4. Różnica między „noindex” a działaniem ręcznym

  • Strony oznaczone flagą „noindex” nadal mogą być reklamowane w Google Ads, ponieważ nie naruszają zasad dotyczących spamu. Po prostu nie są indeksowane – co może być dobrowolną decyzją operatora witryny (np. strony docelowe, do których dostęp jest możliwy tylko za pośrednictwem reklam).
  • Z kolei działania ręczne mają miejsce, gdy witryna narusza zasady Google dotyczące spamu. Google konsekwentnie stosuje te zasady również w Google Ads i wyklucza te witryny.
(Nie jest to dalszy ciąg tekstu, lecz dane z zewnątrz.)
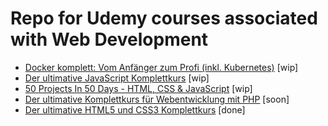 # Repo for Udemy courses associated with Web Development

- [Docker komplett: Vom Anfänger zum Profi (inkl. Kubernetes)](https://www.udemy.com/course/docker-komplett/) [wip]  
- [Der ultimative JavaScript Komplettkurs](https://www.udemy.com/course/der-ultimative-javascript-komplettkurs/) [wip]  
- [50 Projects In 50 Days - HTML, CSS & JavaScript](https://www.udemy.com/course/50-projects-50-days) [wip]  
- [Der ultimative Komplettkurs für Webentwicklung mit PHP](https://www.udemy.com/course/php-komplettkurs/) [soon]  
- [Der ultimative HTML5 und CSS3 Komplettkurs](https://www.udemy.com/course/der-ultimative-html5-und-css3-komplettkurs/) [done]
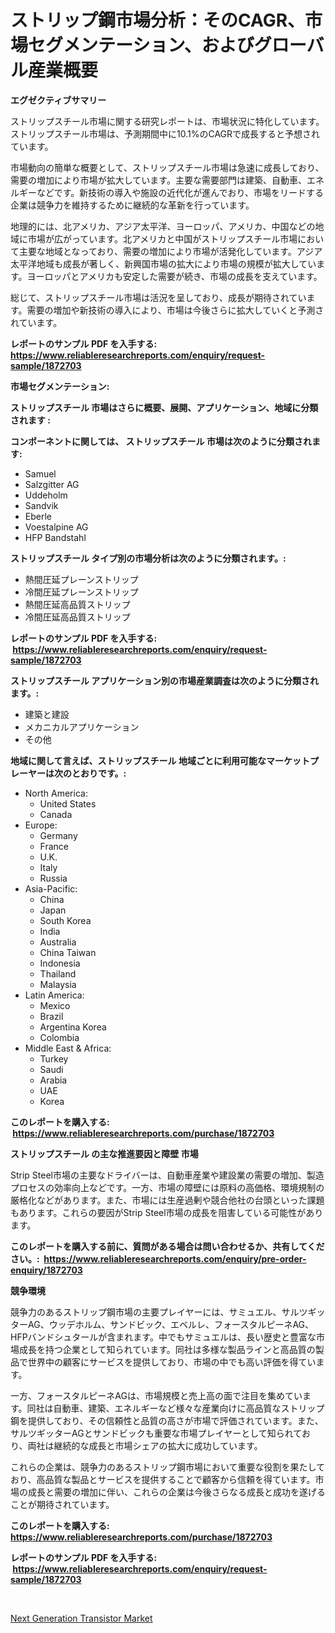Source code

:<p><h1>ストリップ鋼市場分析：そのCAGR、市場セグメンテーション、およびグローバル産業概要</h1></p><p><strong>エグゼクティブサマリー</strong></p>
<p><p>ストリップスチール市場に関する研究レポートは、市場状況に特化しています。ストリップスチール市場は、予測期間中に10.1%のCAGRで成長すると予想されています。</p><p>市場動向の簡単な概要として、ストリップスチール市場は急速に成長しており、需要の増加により市場が拡大しています。主要な需要部門は建築、自動車、エネルギーなどです。新技術の導入や施設の近代化が進んでおり、市場をリードする企業は競争力を維持するために継続的な革新を行っています。</p><p>地理的には、北アメリカ、アジア太平洋、ヨーロッパ、アメリカ、中国などの地域に市場が広がっています。北アメリカと中国がストリップスチール市場において主要な地域となっており、需要の増加により市場が活発化しています。アジア太平洋地域も成長が著しく、新興国市場の拡大により市場の規模が拡大しています。ヨーロッパとアメリカも安定した需要が続き、市場の成長を支えています。</p><p>総じて、ストリップスチール市場は活況を呈しており、成長が期待されています。需要の増加や新技術の導入により、市場は今後さらに拡大していくと予測されています。</p></p>
<p><strong>レポートのサンプル PDF を入手する: <a href="https://www.reliableresearchreports.com/enquiry/request-sample/1872703">https://www.reliableresearchreports.com/enquiry/request-sample/1872703</a></strong></p>
<p><strong>市場セグメンテーション:</strong></p>
<p><strong> ストリップスチール 市場はさらに概要、展開、アプリケーション、地域に分類されます :</strong></p>
<p><strong>コンポーネントに関しては、 ストリップスチール 市場は次のように分類されます: &nbsp;</strong></p>
<p><ul><li>Samuel</li><li>Salzgitter AG</li><li>Uddeholm</li><li>Sandvik</li><li>Eberle</li><li>Voestalpine AG</li><li>HFP Bandstahl</li></ul></p>
<p><strong> ストリップスチール タイプ別の市場分析は次のように分類されます。:</strong></p>
<p><ul><li>熱間圧延プレーンストリップ</li><li>冷間圧延プレーンストリップ</li><li>熱間圧延高品質ストリップ</li><li>冷間圧延高品質ストリップ</li></ul></p>
<p><strong>レポートのサンプル PDF を入手する: &nbsp;<a href="https://www.reliableresearchreports.com/enquiry/request-sample/1872703">https://www.reliableresearchreports.com/enquiry/request-sample/1872703</a></strong></p>
<p><strong> ストリップスチール アプリケーション別の市場産業調査は次のように分類されます。:</strong></p>
<p><ul><li>建築と建設</li><li>メカニカルアプリケーション</li><li>その他</li></ul></p>
<p><strong>地域に関して言えば、ストリップスチール 地域ごとに利用可能なマーケットプレーヤーは次のとおりです。:</strong></p>
<p><ul>
    <li>
        North America:
        <ul>
            <li>United States</li>
            <li>Canada</li>
        </ul>
    </li>
    <li>
        Europe:
        <ul>
            <li>Germany</li>
            <li>France</li>
            <li>U.K.</li>
            <li>Italy</li>
            <li>Russia</li>
        </ul>
    </li>
    <li>
        Asia-Pacific:
        <ul>
            <li>China</li>
            <li>Japan</li>
            <li>South Korea</li>
            <li>India</li>
            <li>Australia</li>
            <li>China Taiwan</li>
            <li>Indonesia</li>
            <li>Thailand</li>
            <li>Malaysia</li>
        </ul>
    </li>
    <li>
        Latin America:
        <ul>
            <li>Mexico</li>
            <li>Brazil</li>
            <li>Argentina Korea</li>
            <li>Colombia</li>
        </ul>
    </li>
    <li>
        Middle East & Africa:
        <ul>
            <li>Turkey</li>
            <li>Saudi</li>
            <li>Arabia</li>
            <li>UAE</li>
            <li>Korea</li>
        </ul>
    </li>
    </ul></p>
<p><strong>このレポートを購入する: &nbsp;<a href="https://www.reliableresearchreports.com/purchase/1872703">https://www.reliableresearchreports.com/purchase/1872703</a></strong></p>
<p><strong>ストリップスチール の主な推進要因と障壁 市場</strong></p>
<p><p>Strip Steel市場の主要なドライバーは、自動車産業や建設業の需要の増加、製造プロセスの効率向上などです。一方、市場の障壁には原料の高価格、環境規制の厳格化などがあります。また、市場には生産過剰や競合他社の台頭といった課題もあります。これらの要因がStrip Steel市場の成長を阻害している可能性があります。</p></p>
<p><strong>このレポートを購入する前に、質問がある場合は問い合わせるか、共有してください。:&nbsp; <a href="https://www.reliableresearchreports.com/enquiry/pre-order-enquiry/1872703">https://www.reliableresearchreports.com/enquiry/pre-order-enquiry/1872703</a></strong></p>
<p><strong>競争環境</strong></p>
<p><p>競争力のあるストリップ鋼市場の主要プレイヤーには、サミュエル、サルツギッターAG、ウッデホルム、サンドビック、エベルレ、フォースタルピーネAG、HFPバンドシュタールが含まれます。中でもサミュエルは、長い歴史と豊富な市場成長を持つ企業として知られています。同社は多様な製品ラインと高品質の製品で世界中の顧客にサービスを提供しており、市場の中でも高い評価を得ています。</p><p>一方、フォースタルピーネAGは、市場規模と売上高の面で注目を集めています。同社は自動車、建築、エネルギーなど様々な産業向けに高品質なストリップ鋼を提供しており、その信頼性と品質の高さが市場で評価されています。また、サルツギッターAGとサンドビックも重要な市場プレイヤーとして知られており、両社は継続的な成長と市場シェアの拡大に成功しています。</p><p>これらの企業は、競争力のあるストリップ鋼市場において重要な役割を果たしており、高品質な製品とサービスを提供することで顧客から信頼を得ています。市場の成長と需要の増加に伴い、これらの企業は今後さらなる成長と成功を遂げることが期待されています。</p></p>
<p><strong>このレポートを購入する: &nbsp; <a href="https://www.reliableresearchreports.com/purchase/1872703">https://www.reliableresearchreports.com/purchase/1872703</a></strong></p>
<p><strong>レポートのサンプル PDF を入手する: &nbsp;<a href="https://www.reliableresearchreports.com/enquiry/request-sample/1872703">https://www.reliableresearchreports.com/enquiry/request-sample/1872703</a></strong><strong></strong></p>
<p>&nbsp;</p>
<p><p><a href="https://circular-yam-9b9.notion.site/Decoding-the-Next-Generation-Transistor-Market-A-Deep-Dive-into-the-Latest-Market-Trends-Market-Se-2fae36acf99144c8a6e1bd4633ddc307">Next Generation Transistor Market</a></p></p>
Krótko mówiąc: polityka Google nie wiąże nagle rankingu ze skutecznością reklam, lecz wykorzystuje sygnały spamu z organicznych wyników wyszukiwania, aby blokować wyświetlanie fałszywych i niskiej jakości treści w reklamach. „Niezależność” pozostaje taka sama, ponieważ kampanie reklamowe nie wpływają na pozycję w organicznych wynikach wyszukiwania. Google ustanawia jednak jednolity standard jakości: każdy, kto naruszy podstawowe wytyczne i zostanie w związku z tym ukarany ręcznie, będzie miał również zakaz rozpowszechniania tych treści za pośrednictwem reklam.